For those who are tempted to ask – and some will – what has this got to do with Barbados? Our House of Assembly was constituted in 1639 we have a parliamentary democracy and our Presiding Officer of the House of Assembly is the Speaker, ours is modeled on the Westminster system.
In life lessons can always be learnt, it is only fools who are not prepared to learn and thus repeat the mistakes of others.
This situation arose because members of Parliament had helped themselves to the largess of the public purse, they had made outrageous expense claims, which they were not morally entitled to, with the popular refrain they had “followed the rules.” However, the general public thought those rules were porous and were being taken advantage of. When the details of MPs expense claims were leaked to the Daily Telegraph – a respected paper – the hard pressed public were surprised to find some MPs had claimed for top of the range television screens, to have a moat cleaned, to have second home mortgage interest rates paid at public expense, only minutes walk from their first home. The list of misdemeanours was long, detailed and across the range of political parties. It resembled a feeding frenzy no one wanted to be left out, and sup they did.

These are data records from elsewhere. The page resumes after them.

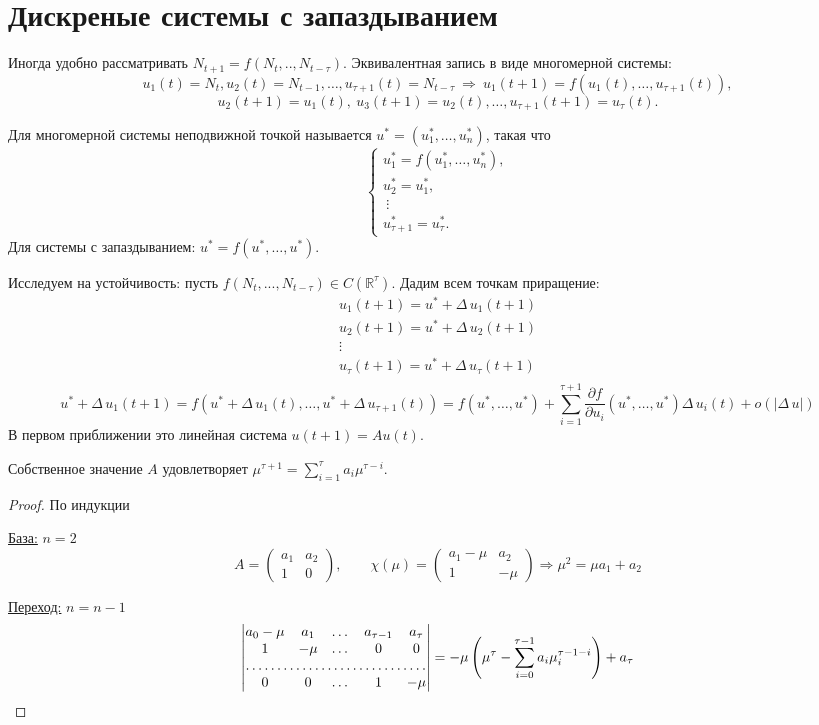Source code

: \section{Дискреные системы с запаздыванием}
Иногда удобно рассматривать $N_{t+1}=f(N_t,..,N_{t-\tau})$. Эквивалентная запись в виде многомерной системы:
$$
u_1(t)=N_t,u_2(t)=N_{t-1},\dots,u_{\tau+1}(t)=N_{t-\tau}\:\Rightarrow\:
u_1(t+1)=f(u_1(t),\dots,u_{\tau+1}(t)),
$$
$$
u_2(t+1)=u_1(t),\ u_3(t+1)=u_2(t),\dots,u_{\tau+1}(t+1)=u_{\tau}(t).
$$
\begin{definition}
Для многомерной системы неподвижной точкой называется $u^*=(u_1^*,\dots,u_n^*)$, такая что 
$$\begin{cases}
u_1^* = f(u_1^*,\dots,u_n^*),\\
u_2^*=u_1^*,\\
\ \vdots\\
u_{\tau+1}^*=u_{\tau}^*.
\end{cases}$$
Для системы с запаздыванием: $ u^*=f(u^*,\dots,u^*).$
\end{definition}
Исследуем на устойчивость: пусть $f(N_t,...,N_{t-\tau})\in C(\mathbb{R}^{\tau})$. Дадим всем точкам приращение:
$$
\begin{array}{c}
u_1(t+1)=u^*+\Delta\,u_1(t+1)\\
u_2(t+1)=u^*+\Delta\,u_2(t+1)\\
\vdots\\
u_{\tau}(t+1)=u^*+\Delta\,u_{\tau}(t+1)\\
\end{array}
$$ 
$$
u^*+\Delta\,u_1(t+1)=f\left(u^*+\Delta\,u_1(t),\dots,u^*+\Delta\,u_{\tau+1}(t)\right)=f(u^*,\dots,u^*)+\sum\limits_{i=1}^{\tau+1}\dfrac{\partial f}{\partial u_i}(u^*,\dots,u^*)\Delta\,u_i(t)+o(|\Delta\,u|)
$$
В первом приближении это линейная система $u(t+1)=Au(t)$.
\begin{lemma}
Собственное значение $A$ удовлетворяет $\mu^{\tau+1}=\sum\limits_{i=1}^{\tau}a_i\mu^{\tau-i}$.
\end{lemma}
\begin{proof}
По индукции

\underline{База:} $n=2$ 
$$
A=\begin{pmatrix}
a_1 & a_2\\
1 & 0
\end{pmatrix},\qquad 
\chi(\mu)=\begin{pmatrix}
a_1-\mu & a_2\\
1 & -\mu
\end{pmatrix}
\Rightarrow \mu^2=\mu a_1+a_2
$$ 

\underline{Переход:} $n=n-1$
$$
\left|
\begin{matrix}
a_0-\mu & a_1  & \dots & a_{\tau-1} & a_{\tau} \\
1 		& -\mu & \dots &     0		& 0	  \\
 \hdotsfor{5} \\
0		& 0	   & \dots &  1	        & -\mu
\end{matrix}
\right| = -\mu\left(\mu^{\tau}-\sum\limits_{i=0}^{\tau-1}a_i\mu_i^{\tau-1-i}\right)+a_{\tau}
$$
\end{proof}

Oh! how the mighty have been brought down, public dissatisfaction is rife and the Speaker made the mistake of defending the discredited expenses system and so his fate was sealed.
Was he a good man brought down by the misdeeds of others or one unable to feel the public mood because he had become out of touch…a mistake for a politician.
Perhaps a twist often unexpected can cause a change of circumstances, those who tamper with the public purse do so at their peril; London or Bridgetown it does not matter. Many Cabinet Ministers, household names, now tremble their careers perhaps over and MPs some with large majorities fear the next election.
In public office the temptations are great and so is the fall from grace when ignominy beckons, in office you are only there for awhile…tread warily.